Однако придание амаэ атрибутов «исконности и постоянства» противоречит фактам истории японского общества. Свойства характера, обозначаемые амаэ, возникли у японцев отнюдь не на заре японской цивилизации, а явились в основном продуктом длительного господства в Японии феодальных отношений. Зависимость человека от человека, потребность в связи существует во всяком обществе, не только в японском, но претерпевает исторические превращения. Это относится и к амаэ, которое, несмотря на кажущуюся устойчивость, подвержено переменам. Разумеется, отношение амаэ, отражающее психическую предрасположенность японцев к тесным межличностным связям, является нравственным в своей основе. Однако сам же Дои Такэо, предложив вначале амаэ в качестве универсального «ключа» для понимания японской личности и японского общества, вынужден в итоге признать, что современные общественные отношения в Японии не способствуют сохранению этой черты национальной психологии, а видоизменяют и даже разрушают её.

В следующем подразделе мы постараемся показать, что константы японского духа, японского морального сознания, о которых говорят представители этической мысли современной Японии, имеют вполне обозримую историю формирования. Принятие определённых характеристик за константы бывает оправданным в каких-то конкретных, локальных исследованиях, при этом совершенно недопустимо игнорировать их преходящий характер, игнорировать диалектику морали в её воздействии на общественную жизнь, как это делается сторонниками двух указанных подходов.

Какие же особенности исторического и социального развития способствовали закреплению в общественном сознании традиционных форм японской морали, и по сей день играющих важную роль в этой стране, где, по словам известного культуролога Анэсаки Масахару, «авторитет и традиция, а не личность и сознание выступают главными основаниями моральности».[78]78
  Anesaki Masaharu. History of Japanese Religion, with Special Reference to the Social and Moral Life of the Nation. Rutland-Vermont and Tokyo, 1972. P. 66; см. также: Аида Юдзи. Нихондзин-но исики кодзо (Структура сознания японца). Токио, 1972.


[Закрыть]

Особенности генезиса моральных представлений в Японии

Островное положение и географическая удалённость от центров мировой культуры пагубно сказались на социально-политическом и культурном развитии Японии в первые века её цивилизованной истории. Сравнительное отставание Страны восходящего солнца проявлялось и в дальнейшем, когда были установлены постоянные контакты с могущественным соседом – Китаем. Авторитет Китая породил не только дословное воспроизведение заимствованных идей, но даже перенимание письменности – китайской иероглифики. Таким образом, специфика японской национальной духовной традиции заключается в том, что, хотя её основу составляла внутренняя диалектика общественных отношений, свои исторические формы она приобретала под сильным воздействием иноземной культуры.

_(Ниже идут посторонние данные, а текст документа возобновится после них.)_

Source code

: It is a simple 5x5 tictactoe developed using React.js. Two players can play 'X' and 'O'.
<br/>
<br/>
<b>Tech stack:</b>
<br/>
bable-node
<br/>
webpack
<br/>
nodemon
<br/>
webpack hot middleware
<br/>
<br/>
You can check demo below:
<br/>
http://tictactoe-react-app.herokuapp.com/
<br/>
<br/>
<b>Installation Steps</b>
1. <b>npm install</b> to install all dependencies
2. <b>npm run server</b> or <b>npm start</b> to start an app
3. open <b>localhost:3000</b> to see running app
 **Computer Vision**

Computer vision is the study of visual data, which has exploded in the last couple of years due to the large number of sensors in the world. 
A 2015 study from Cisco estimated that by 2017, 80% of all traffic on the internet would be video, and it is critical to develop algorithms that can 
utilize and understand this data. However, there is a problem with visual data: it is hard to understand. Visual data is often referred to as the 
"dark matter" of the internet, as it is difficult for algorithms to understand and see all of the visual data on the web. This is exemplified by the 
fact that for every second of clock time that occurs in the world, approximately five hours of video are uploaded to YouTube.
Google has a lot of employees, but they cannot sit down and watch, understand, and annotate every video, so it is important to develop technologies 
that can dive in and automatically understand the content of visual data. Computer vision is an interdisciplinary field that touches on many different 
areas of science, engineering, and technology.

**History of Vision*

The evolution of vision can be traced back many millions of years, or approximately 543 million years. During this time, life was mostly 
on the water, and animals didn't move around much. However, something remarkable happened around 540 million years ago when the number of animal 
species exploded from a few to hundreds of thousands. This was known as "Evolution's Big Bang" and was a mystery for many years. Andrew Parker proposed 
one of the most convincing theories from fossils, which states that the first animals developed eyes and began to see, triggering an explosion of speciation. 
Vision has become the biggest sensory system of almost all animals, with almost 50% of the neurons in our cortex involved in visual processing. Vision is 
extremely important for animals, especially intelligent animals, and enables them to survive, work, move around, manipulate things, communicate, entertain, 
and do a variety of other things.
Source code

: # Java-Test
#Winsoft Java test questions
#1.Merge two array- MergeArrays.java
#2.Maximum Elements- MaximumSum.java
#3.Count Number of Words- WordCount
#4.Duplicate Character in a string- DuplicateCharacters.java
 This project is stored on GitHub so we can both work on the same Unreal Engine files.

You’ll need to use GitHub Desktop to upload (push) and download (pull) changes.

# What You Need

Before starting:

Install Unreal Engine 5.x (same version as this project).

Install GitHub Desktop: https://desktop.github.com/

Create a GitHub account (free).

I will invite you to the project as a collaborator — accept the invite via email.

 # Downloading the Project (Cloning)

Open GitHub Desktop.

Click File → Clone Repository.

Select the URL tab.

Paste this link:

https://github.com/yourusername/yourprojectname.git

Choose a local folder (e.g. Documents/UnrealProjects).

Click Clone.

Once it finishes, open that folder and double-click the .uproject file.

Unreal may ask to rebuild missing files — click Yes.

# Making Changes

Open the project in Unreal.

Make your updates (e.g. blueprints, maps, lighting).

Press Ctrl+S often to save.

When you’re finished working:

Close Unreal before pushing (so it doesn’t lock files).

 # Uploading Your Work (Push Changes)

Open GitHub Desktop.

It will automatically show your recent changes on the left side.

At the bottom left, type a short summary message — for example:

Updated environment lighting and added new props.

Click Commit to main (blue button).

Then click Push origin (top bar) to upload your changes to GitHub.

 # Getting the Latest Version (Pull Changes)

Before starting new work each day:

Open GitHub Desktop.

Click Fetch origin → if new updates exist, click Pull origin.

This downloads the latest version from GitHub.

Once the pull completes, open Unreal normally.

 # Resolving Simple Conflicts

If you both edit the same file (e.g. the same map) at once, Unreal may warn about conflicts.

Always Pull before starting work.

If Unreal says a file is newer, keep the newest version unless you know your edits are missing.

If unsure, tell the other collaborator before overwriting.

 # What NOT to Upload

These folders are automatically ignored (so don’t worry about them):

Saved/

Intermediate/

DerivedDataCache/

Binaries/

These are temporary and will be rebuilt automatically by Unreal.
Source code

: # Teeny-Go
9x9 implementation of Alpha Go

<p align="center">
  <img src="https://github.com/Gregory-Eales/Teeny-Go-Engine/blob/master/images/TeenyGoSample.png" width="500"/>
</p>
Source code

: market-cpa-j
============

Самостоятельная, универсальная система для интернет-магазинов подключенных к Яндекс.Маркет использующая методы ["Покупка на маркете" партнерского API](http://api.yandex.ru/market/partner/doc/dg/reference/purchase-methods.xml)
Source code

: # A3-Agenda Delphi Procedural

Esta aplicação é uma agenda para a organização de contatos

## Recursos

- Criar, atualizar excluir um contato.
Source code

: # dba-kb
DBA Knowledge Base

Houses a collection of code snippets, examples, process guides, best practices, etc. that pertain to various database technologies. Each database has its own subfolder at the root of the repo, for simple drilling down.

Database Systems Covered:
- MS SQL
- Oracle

Обратимся непосредственно к истории японской морали. Как один из способов регуляции социальной жизни мораль формируется при выходе общества из родового строя, когда индивидуум приобретает определённую личную независимость и освобождается от родовых уз. В Японии IV–V вв. данный процесс протекал параллельно с сословной дифференциацией общества.[79]79
  См.: Скворцова ЕЛ. К вопросу о специфике морального сознания в Древней Японии // История зарубежной философии и современность. М., 1980. С. 3–10.


[Закрыть]
При родовом же строе нравственного сознания как такового не существовало, были лишь его зачатки. Низкий уровень развития производительных сил обусловливал полную зависимость древнего японца от природных стихий, да и сам он не мыслил себя вне их. Первые протонравственные понятия выступали моментами практически-трудовой деятельности коллектива и отражали не столько оценку человеческого поведения, сколько природные явления. «Среда обитания» жёстко детерминировала поступки людей, неукоснительное выполнение правил быта общины отождествлялось с природной необходимостью. Свободы выбора, характерной для моральной регуляции, не существовало и не могло существовать, поэтому о морали как об основе поведения индивида, самостоятельной форме общественного сознания тогда не могло быть и речи.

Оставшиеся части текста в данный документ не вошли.